Authorities have placed eight poultry farms in Southwestern Ontario under quarantine as they scramble to contain an outbreak of a bird flu virus found on a turkey farm near Woodstock.

The outbreak was discovered after birds on the turkey farm started to die late last week.

So far 7,500 turkeys on the farm have died.

An official from the Canadian Food Inspection Agency says the remaining birds in the flock of 12,000 will be euthanized humanely.

CFIA vice-president Paul Mayers says preliminary testing shows the virus is of the H5 subtype, but additional tests are being done to determine the full subtype.

That testing should reveal whether this outbreak is caused by an H5N2 virus that has been hopscotching among poultry operations in a number of U.S. states of late.

The testing will also show whether the virus is a highly pathogenic avian flu virus or a virus of low pathogenicity. But given the high mortality at the index farm, it seems likely this is a high-path virus.
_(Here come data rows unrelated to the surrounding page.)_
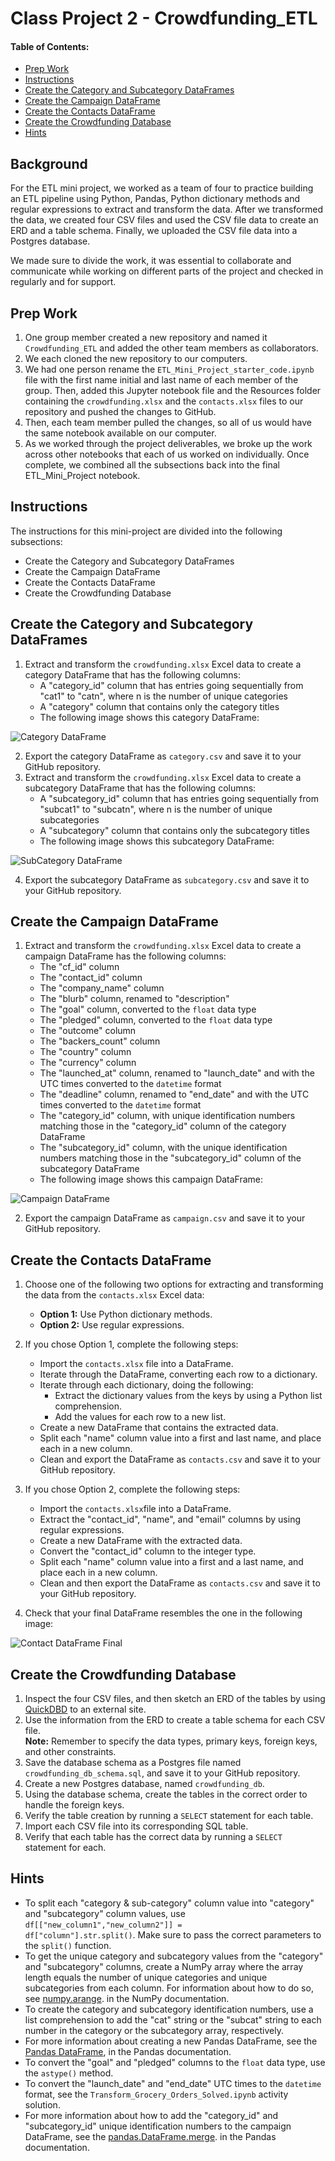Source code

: # Class Project 2 - Crowdfunding_ETL

#### **Table of Contents:**
* [Prep Work](#prep-work)
* [Instructions](#instructions)
* [Create the Category and Subcategory DataFrames](#create-the-category-and-subcategory-dataframes)
* [Create the Campaign DataFrame](#create-the-campaign-dataframe)
* [Create the Contacts DataFrame](#create-the-contacts-dataframe)
* [Create the Crowdfunding Database](#create-the-crowdfunding-database)
* [Hints](#hints)


## **Background**

For the ETL mini project, we worked as a team of four to practice building an ETL pipeline using Python, Pandas, Python dictionary methods and regular expressions to extract and transform the data. After we transformed the data, we created four CSV files and used the CSV file data to create an ERD and a table schema. Finally, we uploaded the CSV file data into a Postgres database.

We made sure to divide the work, it was essential to collaborate and communicate while working on different parts of the project and checked in regularly and for support.

## **Prep Work**
1. One group member created a new repository and named it <code>Crowdfunding_ETL</code> and added the other team members as collaborators.
2. We each cloned the new repository to our computers.
3. We had one person rename the <code>ETL_Mini_Project_starter_code.ipynb</code> file with the first name initial and last name of each member of the group. Then, added this Jupyter notebook file and the Resources folder containing the <code>crowdfunding.xlsx</code> and the <code>contacts.xlsx</code> files to our repository and pushed the changes to GitHub.
4. Then, each team member pulled the changes, so all of us would have the same notebook available on our computer.
5. As we worked through the project deliverables, we broke up the work across other notebooks that each of us worked on individually. Once complete, we combined all the subsections back into the final ETL_Mini_Project notebook.

## **Instructions**

The instructions for this mini-project are divided into the following subsections:

* Create the Category and Subcategory DataFrames
* Create the Campaign DataFrame
* Create the Contacts DataFrame
* Create the Crowdfunding Database

## **Create the Category and Subcategory DataFrames**  

1. Extract and transform the <code>crowdfunding.xlsx</code> Excel data to create a category DataFrame that has the following columns:
   *  A "category_id" column that has entries going sequentially from "cat1" to "catn", where n is the number of unique categories
   *  A "category" column that contains only the category titles
   *  The following image shows this category DataFrame:

  ![Category DataFrame](Resources/images/category_DataFrame.png)

2. Export the category DataFrame as <code>category.csv</code> and save it to your GitHub repository.
3. Extract and transform the <code>crowdfunding.xlsx</code> Excel data to create a subcategory DataFrame that has the following columns:
   * A "subcategory_id" column that has entries going sequentially from "subcat1" to "subcatn", where n is the number of unique subcategories
   * A "subcategory" column that contains only the subcategory titles
   * The following image shows this subcategory DataFrame:

 ![SubCategory DataFrame](Resources/images/subcategory_DataFrame.png)

4. Export the subcategory DataFrame as <code>subcategory.csv</code> and save it to your GitHub repository.

## **Create the Campaign DataFrame**

1. Extract and transform the <code>crowdfunding.xlsx</code> Excel data to create a campaign DataFrame has the following columns:
   * The "cf_id" column
   * The "contact_id" column
   * The "company_name" column
   * The "blurb" column, renamed to "description"
   * The "goal" column, converted to the <code>float</code> data type
   * The "pledged" column, converted to the <code>float</code> data type
   * The "outcome" column
   * The "backers_count" column
   * The "country" column
   * The "currency" column
   * The "launched_at" column, renamed to "launch_date" and with the UTC times converted to the <code>datetime</code> format
   * The "deadline" column, renamed to "end_date" and with the UTC times converted to the <code>datetime</code> format
   * The "category_id" column, with unique identification numbers matching those in the "category_id" column of the category DataFrame
   * The "subcategory_id" column, with the unique identification numbers matching those in the "subcategory_id" column of the subcategory DataFrame
   * The following image shows this campaign DataFrame:
  
![Campaign DataFrame](Resources/images/campaign_DataFrame.png)

2. Export the campaign DataFrame as <code>campaign.csv</code> and save it to your GitHub repository.

## **Create the Contacts DataFrame**

1. Choose one of the following two options for extracting and transforming the data from the <code>contacts.xlsx</code> Excel data:
   * **Option 1:** Use Python dictionary methods.
   * **Option 2:** Use regular expressions.
     
2. If you chose Option 1, complete the following steps:
   * Import the <code>contacts.xlsx</code> file into a DataFrame.
   * Iterate through the DataFrame, converting each row to a dictionary.
   * Iterate through each dictionary, doing the following:
       * Extract the dictionary values from the keys by using a Python list comprehension.
       * Add the values for each row to a new list.
   * Create a new DataFrame that contains the extracted data.
   * Split each "name" column value into a first and last name, and place each in a new column.
   * Clean and export the DataFrame as <code>contacts.csv</code> and save it to your GitHub repository.
     
3. If you chose Option 2, complete the following steps:
   * Import the <code>contacts.xlsx</code>file into a DataFrame.
   * Extract the "contact_id", "name", and "email" columns by using regular expressions.
   * Create a new DataFrame with the extracted data.
   * Convert the "contact_id" column to the integer type.
   * Split each "name" column value into a first and a last name, and place each in a new column.
   * Clean and then export the DataFrame as <code>contacts.csv</code> and save it to your GitHub repository.
  
4. Check that your final DataFrame resembles the one in the following image:

![Contact DataFrame Final](Resources/images/contact_DataFrame_final.png)

## **Create the Crowdfunding Database**  

1. Inspect the four CSV files, and then sketch an ERD of the tables by using [QuickDBD](https://www.quickdatabasediagrams.com/) to an external site.
2. Use the information from the ERD to create a table schema for each CSV file.   
     **Note:** Remember to specify the data types, primary keys, foreign keys, and other constraints.
3. Save the database schema as a Postgres file named <code>crowdfunding_db_schema.sql</code>, and save it to your GitHub repository.
4. Create a new Postgres database, named <code>crowdfunding_db</code>.
5. Using the database schema, create the tables in the correct order to handle the foreign keys.
6. Verify the table creation by running a <code>SELECT</code> statement for each table.
7. Import each CSV file into its corresponding SQL table.
8. Verify that each table has the correct data by running a <code>SELECT</code> statement for each.

## **Hints**

* To split each "category & sub-category" column value into "category" and "subcategory" column values, use
  <code>df[["new_column1","new_column2"]] = df["column"].str.split()</code>. Make sure to pass the correct parameters to the <code>split()</code> function.
* To get the unique category and subcategory values from the "category" and "subcategory" columns, create a NumPy array where the array length equals the number of unique categories and unique subcategories from each column. For information about how to do so, see [numpy.arange](https://numpy.org/doc/stable/reference/generated/numpy.arange.html). in the NumPy documentation.
* To create the category and subcategory identification numbers, use a list comprehension to add the "cat" string or the "subcat" string to each number in the category or the subcategory array, respectively.
* For more information about creating a new Pandas DataFrame, see the [Pandas DataFrame](https://pandas.pydata.org/docs/reference/api/pandas.DataFrame.html), in the Pandas documentation.
* To convert the "goal" and "pledged" columns to the <code>float</code> data type, use the <code>astype()</code> method.
* To convert the "launch_date" and "end_date" UTC times to the <code>datetime</code> format, see the <code>Transform_Grocery_Orders_Solved.ipynb</code> activity solution.
* For more information about how to add the "category_id" and "subcategory_id" unique identification numbers to the campaign DataFrame, see the [pandas.DataFrame.merge](https://pandas.pydata.org/docs/reference/api/pandas.DataFrame.merge.html). in the Pandas documentation.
H5 viruses are among two subtypes of bird flu that have the capacity to become highly pathogenic, which means they can decimate poultry flocks. As a consequence, international trade rules allow countries to levy sanctions when outbreaks of high-path bird flu are discovered.

That process has started. Mayers says Japan and Taiwan have already barred poultry from Ontario in response to this outbreak.

Meanwhile, 10 countries continue to ban poultry from Canada because of the H5N2 outbreak that hit British Columbia's Fraser River Valley late last year.